◆ **WORK TO COMPLETE**: Show every line in the entries below where the word "autant" appears.

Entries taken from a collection

- - - - - - -

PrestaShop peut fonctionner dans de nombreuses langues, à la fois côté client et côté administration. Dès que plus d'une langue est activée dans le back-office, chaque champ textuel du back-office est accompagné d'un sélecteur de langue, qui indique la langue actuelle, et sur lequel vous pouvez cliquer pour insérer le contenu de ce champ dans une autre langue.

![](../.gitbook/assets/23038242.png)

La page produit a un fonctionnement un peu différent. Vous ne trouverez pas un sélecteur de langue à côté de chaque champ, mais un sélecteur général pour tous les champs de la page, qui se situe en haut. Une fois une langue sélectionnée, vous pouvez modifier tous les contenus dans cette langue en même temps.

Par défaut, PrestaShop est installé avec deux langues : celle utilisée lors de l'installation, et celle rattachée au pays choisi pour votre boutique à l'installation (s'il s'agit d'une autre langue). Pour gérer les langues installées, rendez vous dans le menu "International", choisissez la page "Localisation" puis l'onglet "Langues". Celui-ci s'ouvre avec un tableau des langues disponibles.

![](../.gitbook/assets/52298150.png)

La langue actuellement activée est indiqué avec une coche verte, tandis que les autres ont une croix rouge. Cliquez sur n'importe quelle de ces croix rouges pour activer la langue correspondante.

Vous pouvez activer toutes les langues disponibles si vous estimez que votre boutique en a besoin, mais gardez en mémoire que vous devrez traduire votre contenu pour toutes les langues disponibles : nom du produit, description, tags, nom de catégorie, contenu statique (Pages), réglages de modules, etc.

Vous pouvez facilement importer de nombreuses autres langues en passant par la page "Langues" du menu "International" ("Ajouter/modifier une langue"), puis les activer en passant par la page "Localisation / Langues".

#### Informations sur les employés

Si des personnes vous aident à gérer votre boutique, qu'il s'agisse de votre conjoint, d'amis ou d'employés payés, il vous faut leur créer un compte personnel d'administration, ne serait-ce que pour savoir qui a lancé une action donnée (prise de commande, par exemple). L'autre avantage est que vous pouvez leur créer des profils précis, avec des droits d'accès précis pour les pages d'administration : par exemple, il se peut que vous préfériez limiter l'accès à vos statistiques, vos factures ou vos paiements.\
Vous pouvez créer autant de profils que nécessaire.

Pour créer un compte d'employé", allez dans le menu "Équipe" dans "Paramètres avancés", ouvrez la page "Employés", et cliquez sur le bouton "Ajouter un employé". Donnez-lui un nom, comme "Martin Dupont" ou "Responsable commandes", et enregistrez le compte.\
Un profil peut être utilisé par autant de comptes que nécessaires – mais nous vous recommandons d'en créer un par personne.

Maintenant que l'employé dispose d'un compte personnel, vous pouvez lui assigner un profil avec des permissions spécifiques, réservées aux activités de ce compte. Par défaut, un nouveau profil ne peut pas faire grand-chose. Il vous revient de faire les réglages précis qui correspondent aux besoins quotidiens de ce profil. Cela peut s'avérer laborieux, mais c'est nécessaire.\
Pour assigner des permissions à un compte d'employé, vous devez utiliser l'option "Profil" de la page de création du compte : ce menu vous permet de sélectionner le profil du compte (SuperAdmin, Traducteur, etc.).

- - - - - - -

◆ **OUTPUT**:
Vous pouvez créer autant de profils que nécessaire.
Un profil peut être utilisé par autant de comptes que nécessaires – mais nous vous recommandons d'en créer un par personne.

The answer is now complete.